セイコーマートが行うことは、まさにこれかもしれない。大手コンビニが常識的に行ってきたことに対して、正反対のやり方を取る。

ドミナント戦略を行わないのもそうだし、PBを自社工場で作ることもそうだ。また、コンビニ各社が基本的に全国均一な店舗を展開しているのに対し、セイコーマートはそれぞれの店舗によってかなり売り場の構成が異なる。強固な自社物流を作り上げてきたのも特色だ。
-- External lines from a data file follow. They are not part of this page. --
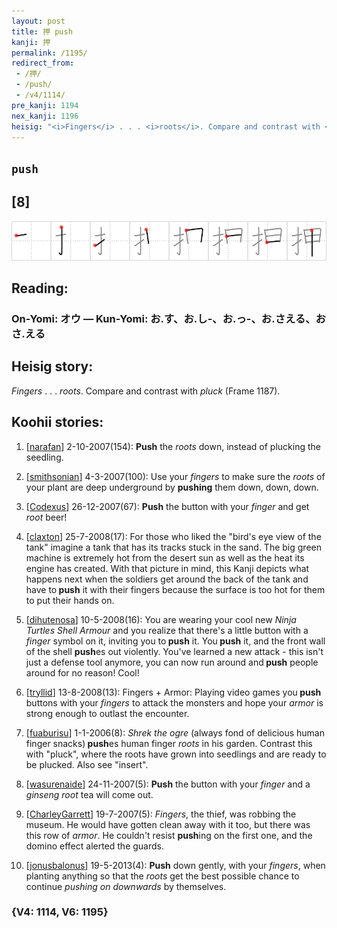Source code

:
 ```yaml
---
layout: post
title: 押 push
kanji: 押
permalink: /1195/
redirect_from:
 - /押/
 - /push/
 - /v4/1114/
pre_kanji: 1194
nex_kanji: 1196
heisig: "<i>Fingers</i> . . . <i>roots</i>. Compare and contrast with <i>pluck</i> (Frame 1187)."
---
```


## `push`

## [8]

<div class="stroke"><img src="../images/E68ABC.png" /></div>

## Reading:

### On-Yomi: オウ &mdash; Kun-Yomi: お.す、お.し-、お.っ-、お.さえる、おさ.える

## Heisig story:

<i>Fingers</i> . . . <i>roots</i>. Compare and contrast with <i>pluck</i> (Frame 1187).

## Koohii stories:

1) [<a href="http://kanji.koohii.com/profile/narafan">narafan</a>] 2-10-2007(154): <strong>Push</strong> the <em>roots</em> down, instead of plucking the seedling.

2) [<a href="http://kanji.koohii.com/profile/smithsonian">smithsonian</a>] 4-3-2007(100): Use your <em>fingers</em> to make sure the <em>roots</em> of your plant are deep underground by <strong>pushing</strong> them down, down, down.

3) [<a href="http://kanji.koohii.com/profile/Codexus">Codexus</a>] 26-12-2007(67): <strong>Push</strong> the button with your <em>finger</em> and get <em>root</em> beer!

4) [<a href="http://kanji.koohii.com/profile/claxton">claxton</a>] 25-7-2008(17): For those who liked the &quot;bird&#039;s eye view of the tank&quot; imagine a tank that has its tracks stuck in the sand. The big green machine is extremely hot from the desert sun as well as the heat its engine has created. With that picture in mind, this Kanji depicts what happens next when the soldiers get around the back of the tank and have to<strong> push</strong> it with their fingers because the surface is too hot for them to put their hands on.

5) [<a href="http://kanji.koohii.com/profile/dihutenosa">dihutenosa</a>] 10-5-2008(16): You are wearing your cool new <em>Ninja Turtles Shell Armour</em> and you realize that there&#039;s a little button with a <em>finger</em> symbol on it, inviting you to<strong> push</strong> it. You<strong> push</strong> it, and the front wall of the shell <strong>push</strong>es out violently. You&#039;ve learned a new attack - this isn&#039;t just a defense tool anymore, you can now run around and<strong> push</strong> people around for no reason! Cool!

6) [<a href="http://kanji.koohii.com/profile/tryllid">tryllid</a>] 13-8-2008(13): Fingers + Armor: Playing video games you<strong> push</strong> buttons with your <em>fingers</em> to attack the monsters and hope your <em>armor</em> is strong enough to outlast the encounter.

7) [<a href="http://kanji.koohii.com/profile/fuaburisu">fuaburisu</a>] 1-1-2006(8): <em>Shrek the ogre</em> (always fond of delicious human finger snacks)<strong> push</strong>es human finger <em>roots</em> in his garden. Contrast this with &quot;pluck&quot;, where the roots have grown into seedlings and are ready to be plucked. Also see &quot;insert&quot;.

8) [<a href="http://kanji.koohii.com/profile/wasurenaide">wasurenaide</a>] 24-11-2007(5): <strong>Push</strong> the button with your <em>finger</em> and a <em>ginseng root</em> tea will come out.

9) [<a href="http://kanji.koohii.com/profile/CharleyGarrett">CharleyGarrett</a>] 19-7-2007(5): <em>Fingers</em>, the thief, was robbing the museum. He would have gotten clean away with it too, but there was this row of <em>armor</em>. He couldn&#039;t resist <strong>push</strong>ing on the first one, and the domino effect alerted the guards.

10) [<a href="http://kanji.koohii.com/profile/jonusbalonus">jonusbalonus</a>] 19-5-2013(4): <strong>Push</strong> down gently, with your <em>fingers</em>, when planting anything so that the <em>roots</em> get the best possible chance to continue <em>pushing on downwards</em> by themselves.

### {V4: 1114, V6: 1195}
例えば、外国人観光客が多く集まることでお馴染みのニセコ・ひらふ地区にあるセイコーマートでは、1万4000円のシャンパンが売られている。もともとセイコーマートは酒屋を祖業としていたこともあってワインの取り扱いが多いのだが、ニセコでは外国人観光客のためにそうした品揃えを拡充している。

陳列された高いシャンパン
ニセコ・ひらふのセイコーマート。高いシャンパンがゴロゴロ(筆者撮影)

このような「常識と反対の取り組み」によって、まさに「北海道ローカル」という「自分たちに有利な競争の場」を作ったのがセイコーマートだろう。そうした地域の人々に徹底して訴求するやり方は、コンビニ数が天井に達した現在、きわめて時代に即したものになりつつある。

セブンの騒動に始まり、既存のコンビニのあり方が問われている現在、セイコーマートの躍進から学べることは多いのかもしれない。